TASK DETAILS: Track down each line below containing the string "mathcal" and copy it.

====

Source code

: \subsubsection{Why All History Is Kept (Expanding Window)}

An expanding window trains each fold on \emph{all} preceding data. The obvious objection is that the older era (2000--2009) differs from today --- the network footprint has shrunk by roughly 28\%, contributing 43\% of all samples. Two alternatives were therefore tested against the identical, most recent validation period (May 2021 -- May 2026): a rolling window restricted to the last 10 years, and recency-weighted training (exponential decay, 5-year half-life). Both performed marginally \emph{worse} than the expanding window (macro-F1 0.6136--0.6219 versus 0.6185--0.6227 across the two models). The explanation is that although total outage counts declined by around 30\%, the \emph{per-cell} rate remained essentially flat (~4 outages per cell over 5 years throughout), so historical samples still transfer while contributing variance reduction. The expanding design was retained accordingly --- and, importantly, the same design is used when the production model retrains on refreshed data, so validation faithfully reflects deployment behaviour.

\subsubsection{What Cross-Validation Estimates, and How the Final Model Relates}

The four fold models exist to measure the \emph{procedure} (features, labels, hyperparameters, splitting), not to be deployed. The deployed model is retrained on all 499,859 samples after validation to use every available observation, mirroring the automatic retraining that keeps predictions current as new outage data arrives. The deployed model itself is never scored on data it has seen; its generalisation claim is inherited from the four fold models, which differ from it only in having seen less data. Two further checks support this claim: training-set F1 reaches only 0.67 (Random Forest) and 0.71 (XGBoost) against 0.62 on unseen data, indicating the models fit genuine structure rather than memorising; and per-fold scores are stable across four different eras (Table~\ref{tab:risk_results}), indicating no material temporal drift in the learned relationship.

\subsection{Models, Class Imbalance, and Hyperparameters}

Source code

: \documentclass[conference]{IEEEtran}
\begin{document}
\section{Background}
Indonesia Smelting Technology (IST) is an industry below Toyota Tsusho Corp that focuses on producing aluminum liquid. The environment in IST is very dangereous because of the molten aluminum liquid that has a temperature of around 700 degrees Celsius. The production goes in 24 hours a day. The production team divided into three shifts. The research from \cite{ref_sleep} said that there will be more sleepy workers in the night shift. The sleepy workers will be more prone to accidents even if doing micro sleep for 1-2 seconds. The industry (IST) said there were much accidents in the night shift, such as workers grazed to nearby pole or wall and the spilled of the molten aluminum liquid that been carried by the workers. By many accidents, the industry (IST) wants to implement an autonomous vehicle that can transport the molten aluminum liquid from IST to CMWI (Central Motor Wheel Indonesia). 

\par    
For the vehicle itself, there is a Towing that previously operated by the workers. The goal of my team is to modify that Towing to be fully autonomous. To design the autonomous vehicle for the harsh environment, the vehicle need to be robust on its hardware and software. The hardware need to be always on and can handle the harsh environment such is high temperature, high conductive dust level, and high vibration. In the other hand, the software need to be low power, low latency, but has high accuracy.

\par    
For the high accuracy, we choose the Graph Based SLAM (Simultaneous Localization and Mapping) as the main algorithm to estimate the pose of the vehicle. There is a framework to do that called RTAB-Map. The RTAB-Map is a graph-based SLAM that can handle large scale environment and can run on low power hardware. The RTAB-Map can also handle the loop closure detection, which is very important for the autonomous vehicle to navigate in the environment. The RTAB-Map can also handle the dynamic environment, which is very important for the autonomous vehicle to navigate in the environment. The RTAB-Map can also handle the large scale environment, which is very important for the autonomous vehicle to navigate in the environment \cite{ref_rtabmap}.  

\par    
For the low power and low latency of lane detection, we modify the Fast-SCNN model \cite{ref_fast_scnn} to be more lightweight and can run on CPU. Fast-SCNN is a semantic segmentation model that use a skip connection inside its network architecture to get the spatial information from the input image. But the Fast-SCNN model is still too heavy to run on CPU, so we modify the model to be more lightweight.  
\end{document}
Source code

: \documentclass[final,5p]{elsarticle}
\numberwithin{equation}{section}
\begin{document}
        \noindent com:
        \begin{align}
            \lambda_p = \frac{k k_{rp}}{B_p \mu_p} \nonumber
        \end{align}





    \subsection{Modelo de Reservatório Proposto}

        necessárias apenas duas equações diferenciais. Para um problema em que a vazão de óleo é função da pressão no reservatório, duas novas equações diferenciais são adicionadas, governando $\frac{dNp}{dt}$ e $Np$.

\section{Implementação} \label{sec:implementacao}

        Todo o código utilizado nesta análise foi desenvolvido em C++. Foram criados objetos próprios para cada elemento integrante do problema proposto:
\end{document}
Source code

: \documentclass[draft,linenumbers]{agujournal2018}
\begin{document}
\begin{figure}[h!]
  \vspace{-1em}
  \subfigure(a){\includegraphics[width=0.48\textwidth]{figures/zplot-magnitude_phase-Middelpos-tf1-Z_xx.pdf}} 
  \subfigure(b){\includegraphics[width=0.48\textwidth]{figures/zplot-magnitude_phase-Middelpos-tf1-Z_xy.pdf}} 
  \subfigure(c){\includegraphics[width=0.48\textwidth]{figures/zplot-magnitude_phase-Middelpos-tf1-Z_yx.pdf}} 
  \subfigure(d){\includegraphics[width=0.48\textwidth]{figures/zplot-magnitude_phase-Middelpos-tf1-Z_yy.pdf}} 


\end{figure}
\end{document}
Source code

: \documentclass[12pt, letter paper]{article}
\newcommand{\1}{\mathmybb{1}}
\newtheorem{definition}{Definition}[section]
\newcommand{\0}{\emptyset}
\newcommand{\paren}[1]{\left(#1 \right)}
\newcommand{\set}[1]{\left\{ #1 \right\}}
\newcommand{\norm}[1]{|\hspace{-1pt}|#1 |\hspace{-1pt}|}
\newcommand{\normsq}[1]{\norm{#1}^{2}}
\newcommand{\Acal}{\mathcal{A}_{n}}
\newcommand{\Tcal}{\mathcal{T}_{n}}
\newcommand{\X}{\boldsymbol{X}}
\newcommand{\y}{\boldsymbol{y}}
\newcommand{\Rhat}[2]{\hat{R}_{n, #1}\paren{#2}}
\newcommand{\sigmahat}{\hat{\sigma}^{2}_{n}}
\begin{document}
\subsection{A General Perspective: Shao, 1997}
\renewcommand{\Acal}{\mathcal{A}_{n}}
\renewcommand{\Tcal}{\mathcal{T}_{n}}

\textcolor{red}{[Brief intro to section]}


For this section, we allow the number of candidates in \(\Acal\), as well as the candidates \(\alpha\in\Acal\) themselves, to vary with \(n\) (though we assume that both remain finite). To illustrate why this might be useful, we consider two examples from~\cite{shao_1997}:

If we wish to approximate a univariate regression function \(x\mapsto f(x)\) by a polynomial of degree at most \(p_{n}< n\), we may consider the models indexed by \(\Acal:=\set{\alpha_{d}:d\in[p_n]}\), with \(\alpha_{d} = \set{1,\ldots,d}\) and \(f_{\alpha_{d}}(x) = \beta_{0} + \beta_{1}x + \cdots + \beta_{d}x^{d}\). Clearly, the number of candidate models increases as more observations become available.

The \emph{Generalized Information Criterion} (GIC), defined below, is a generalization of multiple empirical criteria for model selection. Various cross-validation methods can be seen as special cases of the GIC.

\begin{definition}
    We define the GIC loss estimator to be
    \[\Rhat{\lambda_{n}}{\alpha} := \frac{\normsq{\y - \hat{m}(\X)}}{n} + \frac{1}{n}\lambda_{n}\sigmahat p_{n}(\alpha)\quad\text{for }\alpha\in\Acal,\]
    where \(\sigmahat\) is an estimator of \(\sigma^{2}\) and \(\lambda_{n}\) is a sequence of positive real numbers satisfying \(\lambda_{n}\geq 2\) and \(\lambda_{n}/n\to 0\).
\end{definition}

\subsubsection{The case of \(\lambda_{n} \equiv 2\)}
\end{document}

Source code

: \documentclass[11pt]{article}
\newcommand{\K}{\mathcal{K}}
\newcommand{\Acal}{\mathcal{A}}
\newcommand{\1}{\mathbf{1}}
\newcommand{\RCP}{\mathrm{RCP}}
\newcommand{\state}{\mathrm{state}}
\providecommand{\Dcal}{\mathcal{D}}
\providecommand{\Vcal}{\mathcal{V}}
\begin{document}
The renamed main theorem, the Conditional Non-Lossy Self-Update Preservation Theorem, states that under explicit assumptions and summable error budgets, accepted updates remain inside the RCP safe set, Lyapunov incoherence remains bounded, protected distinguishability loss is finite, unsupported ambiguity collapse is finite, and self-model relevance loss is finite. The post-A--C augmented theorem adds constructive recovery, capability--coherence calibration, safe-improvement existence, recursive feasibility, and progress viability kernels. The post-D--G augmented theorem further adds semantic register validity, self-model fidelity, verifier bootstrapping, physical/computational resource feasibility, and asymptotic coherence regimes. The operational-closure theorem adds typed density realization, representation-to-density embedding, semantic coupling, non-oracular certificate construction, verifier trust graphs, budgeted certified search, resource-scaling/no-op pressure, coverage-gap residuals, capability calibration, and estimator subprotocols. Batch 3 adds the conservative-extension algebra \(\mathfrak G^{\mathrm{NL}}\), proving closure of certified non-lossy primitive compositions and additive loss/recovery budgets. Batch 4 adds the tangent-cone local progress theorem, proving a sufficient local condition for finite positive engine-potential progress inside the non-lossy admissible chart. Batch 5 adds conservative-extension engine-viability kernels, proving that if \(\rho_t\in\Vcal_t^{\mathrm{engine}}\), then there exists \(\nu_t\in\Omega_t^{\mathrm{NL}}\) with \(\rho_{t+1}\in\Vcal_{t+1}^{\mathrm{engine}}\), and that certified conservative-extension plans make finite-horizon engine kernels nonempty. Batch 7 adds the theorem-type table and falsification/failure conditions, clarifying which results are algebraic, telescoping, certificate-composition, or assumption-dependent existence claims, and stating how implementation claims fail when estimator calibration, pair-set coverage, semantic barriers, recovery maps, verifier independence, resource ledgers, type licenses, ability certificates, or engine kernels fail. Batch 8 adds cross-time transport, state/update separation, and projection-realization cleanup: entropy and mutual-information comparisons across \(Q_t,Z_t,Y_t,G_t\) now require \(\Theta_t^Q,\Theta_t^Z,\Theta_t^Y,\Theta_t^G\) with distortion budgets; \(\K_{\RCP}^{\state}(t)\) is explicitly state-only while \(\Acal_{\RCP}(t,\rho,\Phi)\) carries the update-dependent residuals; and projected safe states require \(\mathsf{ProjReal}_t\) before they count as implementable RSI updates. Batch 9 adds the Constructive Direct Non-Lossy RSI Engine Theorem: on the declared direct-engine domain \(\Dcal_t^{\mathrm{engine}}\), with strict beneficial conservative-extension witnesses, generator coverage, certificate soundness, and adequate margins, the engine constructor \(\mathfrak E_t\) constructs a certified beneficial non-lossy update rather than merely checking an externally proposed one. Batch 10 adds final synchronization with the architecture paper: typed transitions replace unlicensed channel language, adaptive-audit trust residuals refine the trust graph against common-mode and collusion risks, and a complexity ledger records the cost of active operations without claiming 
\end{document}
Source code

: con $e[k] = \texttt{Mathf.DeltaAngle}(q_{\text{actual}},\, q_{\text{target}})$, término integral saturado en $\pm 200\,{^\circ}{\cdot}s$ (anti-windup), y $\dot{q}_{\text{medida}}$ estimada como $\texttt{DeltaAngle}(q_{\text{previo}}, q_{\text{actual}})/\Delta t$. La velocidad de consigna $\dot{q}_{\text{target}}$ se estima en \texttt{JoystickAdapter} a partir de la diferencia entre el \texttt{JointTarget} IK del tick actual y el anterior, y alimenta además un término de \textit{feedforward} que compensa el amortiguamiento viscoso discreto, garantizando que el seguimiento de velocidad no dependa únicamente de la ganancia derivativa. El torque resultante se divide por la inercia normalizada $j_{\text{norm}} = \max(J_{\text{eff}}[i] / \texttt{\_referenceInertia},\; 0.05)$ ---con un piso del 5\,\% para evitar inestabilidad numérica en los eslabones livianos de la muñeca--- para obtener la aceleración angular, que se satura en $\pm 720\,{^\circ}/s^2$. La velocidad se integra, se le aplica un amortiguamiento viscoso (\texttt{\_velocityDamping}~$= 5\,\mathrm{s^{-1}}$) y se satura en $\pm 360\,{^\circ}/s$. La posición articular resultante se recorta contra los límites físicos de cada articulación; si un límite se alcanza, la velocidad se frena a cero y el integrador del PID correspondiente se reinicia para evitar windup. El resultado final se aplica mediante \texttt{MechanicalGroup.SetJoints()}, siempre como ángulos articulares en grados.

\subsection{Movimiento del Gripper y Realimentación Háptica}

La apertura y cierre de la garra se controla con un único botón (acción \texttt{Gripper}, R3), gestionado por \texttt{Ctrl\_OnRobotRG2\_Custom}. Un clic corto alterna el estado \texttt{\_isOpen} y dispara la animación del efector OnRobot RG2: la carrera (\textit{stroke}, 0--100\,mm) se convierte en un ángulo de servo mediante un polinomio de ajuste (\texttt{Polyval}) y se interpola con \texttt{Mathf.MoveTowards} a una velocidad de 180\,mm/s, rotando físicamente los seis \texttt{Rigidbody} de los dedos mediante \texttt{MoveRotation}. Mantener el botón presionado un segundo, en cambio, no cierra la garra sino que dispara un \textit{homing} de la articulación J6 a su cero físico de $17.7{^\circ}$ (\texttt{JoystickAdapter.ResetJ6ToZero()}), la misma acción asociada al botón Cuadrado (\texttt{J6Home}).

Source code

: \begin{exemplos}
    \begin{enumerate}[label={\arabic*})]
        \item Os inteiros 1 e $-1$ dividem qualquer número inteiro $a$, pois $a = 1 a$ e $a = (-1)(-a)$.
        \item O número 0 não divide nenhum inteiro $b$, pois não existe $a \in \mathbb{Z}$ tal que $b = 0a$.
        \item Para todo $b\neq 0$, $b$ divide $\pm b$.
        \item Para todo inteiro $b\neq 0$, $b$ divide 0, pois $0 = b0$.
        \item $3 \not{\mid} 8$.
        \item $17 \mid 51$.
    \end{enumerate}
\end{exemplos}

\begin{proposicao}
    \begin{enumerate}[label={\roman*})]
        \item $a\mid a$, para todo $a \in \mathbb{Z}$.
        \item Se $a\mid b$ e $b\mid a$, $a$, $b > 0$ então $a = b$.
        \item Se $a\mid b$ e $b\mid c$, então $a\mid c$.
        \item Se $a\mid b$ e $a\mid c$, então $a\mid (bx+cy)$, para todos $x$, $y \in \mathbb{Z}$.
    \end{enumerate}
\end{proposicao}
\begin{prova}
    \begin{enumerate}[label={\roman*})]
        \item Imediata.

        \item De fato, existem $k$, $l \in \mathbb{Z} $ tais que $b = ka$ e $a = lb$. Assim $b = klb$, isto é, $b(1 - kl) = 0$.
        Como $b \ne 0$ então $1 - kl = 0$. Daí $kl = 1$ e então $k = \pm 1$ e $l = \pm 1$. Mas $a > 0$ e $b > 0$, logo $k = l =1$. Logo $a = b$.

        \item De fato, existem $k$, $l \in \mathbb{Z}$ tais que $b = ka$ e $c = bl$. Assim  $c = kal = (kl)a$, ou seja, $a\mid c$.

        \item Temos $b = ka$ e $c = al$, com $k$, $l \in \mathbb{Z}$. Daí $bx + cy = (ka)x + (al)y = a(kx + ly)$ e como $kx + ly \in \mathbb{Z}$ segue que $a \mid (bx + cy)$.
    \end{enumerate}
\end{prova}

====

OUTPUT FOR THIS EXERCISE:
\newcommand{\Acal}{\mathcal{A}_{n}}
\newcommand{\Tcal}{\mathcal{T}_{n}}
\renewcommand{\Acal}{\mathcal{A}_{n}}
\renewcommand{\Tcal}{\mathcal{T}_{n}}
\newcommand{\K}{\mathcal{K}}
\newcommand{\Acal}{\mathcal{A}}
\providecommand{\Dcal}{\mathcal{D}}
\providecommand{\Vcal}{\mathcal{V}}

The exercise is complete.